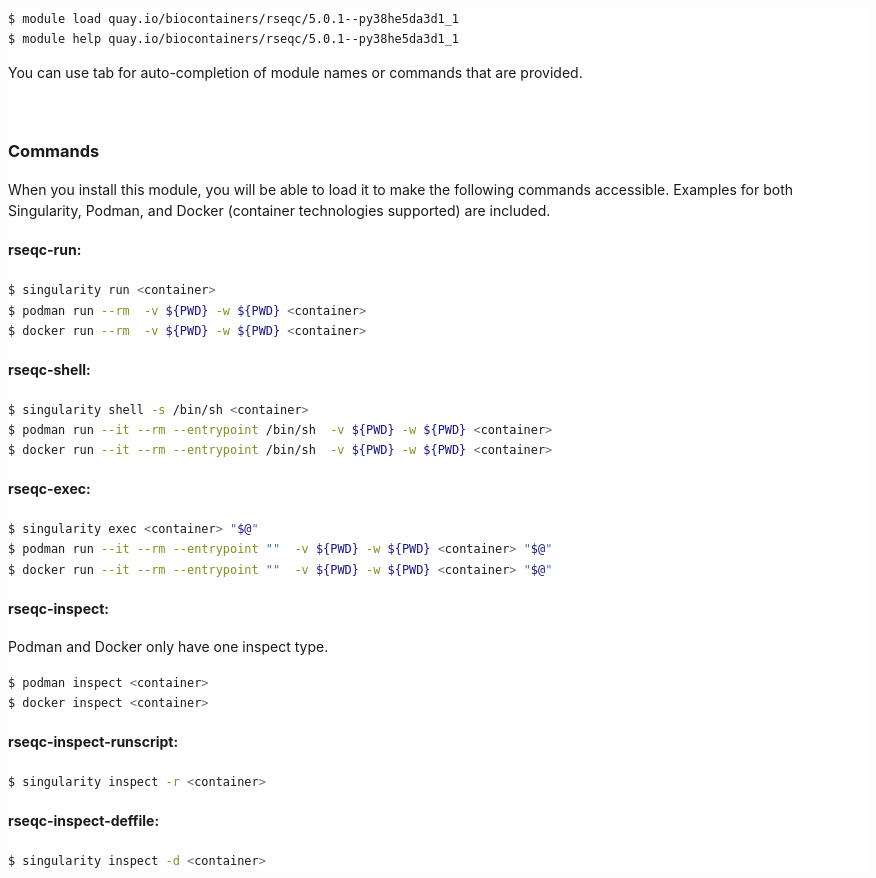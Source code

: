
 ```bash
$ module load quay.io/biocontainers/rseqc/5.0.1--py38he5da3d1_1
$ module help quay.io/biocontainers/rseqc/5.0.1--py38he5da3d1_1
```

You can use tab for auto-completion of module names or commands that are provided.

<br>

### Commands

When you install this module, you will be able to load it to make the following commands accessible.
Examples for both Singularity, Podman, and Docker (container technologies supported) are included.

#### rseqc-run:

```bash
$ singularity run <container>
$ podman run --rm  -v ${PWD} -w ${PWD} <container>
$ docker run --rm  -v ${PWD} -w ${PWD} <container>
```

#### rseqc-shell:

```bash
$ singularity shell -s /bin/sh <container>
$ podman run --it --rm --entrypoint /bin/sh  -v ${PWD} -w ${PWD} <container>
$ docker run --it --rm --entrypoint /bin/sh  -v ${PWD} -w ${PWD} <container>
```

#### rseqc-exec:

```bash
$ singularity exec <container> "$@"
$ podman run --it --rm --entrypoint ""  -v ${PWD} -w ${PWD} <container> "$@"
$ docker run --it --rm --entrypoint ""  -v ${PWD} -w ${PWD} <container> "$@"
```

#### rseqc-inspect:

Podman and Docker only have one inspect type.

```bash
$ podman inspect <container>
$ docker inspect <container>
```

#### rseqc-inspect-runscript:

```bash
$ singularity inspect -r <container>
```

#### rseqc-inspect-deffile:

```bash
$ singularity inspect -d <container>
```

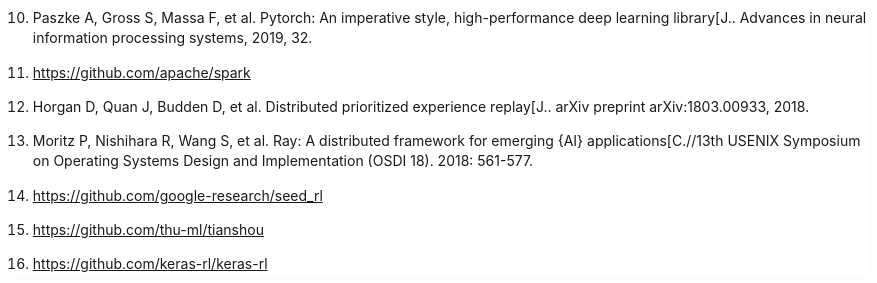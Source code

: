 10. Paszke A, Gross S, Massa F, et al. Pytorch: An imperative style, high-performance deep learning library[J.. Advances in neural information processing systems, 2019, 32.

<div id="spark"></div>

11. https://github.com/apache/spark

<div id="apex"></div>

12. Horgan D, Quan J, Budden D, et al. Distributed prioritized experience replay[J.. arXiv preprint arXiv:1803.00933, 2018.

<div id="ray"></div>

13. Moritz P, Nishihara R, Wang S, et al. Ray: A distributed framework for emerging {AI} applications[C.//13th USENIX Symposium on Operating Systems Design and Implementation (OSDI 18). 2018: 561-577.

<div id="seedrl"></div>

14. https://github.com/google-research/seed_rl

<div id="tianshou"></div>

15. https://github.com/thu-ml/tianshou

<div id="keras-rl"></div>

16. https://github.com/keras-rl/keras-rl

*****

*Problem details:* Lines that contain "inspect" are the result; find them in the entries above and copy each one.

*Exercise answer:*
#### rseqc-inspect:
Podman and Docker only have one inspect type.
$ podman inspect <container>
$ docker inspect <container>
#### rseqc-inspect-runscript:
$ singularity inspect -r <container>
#### rseqc-inspect-deffile:
$ singularity inspect -d <container>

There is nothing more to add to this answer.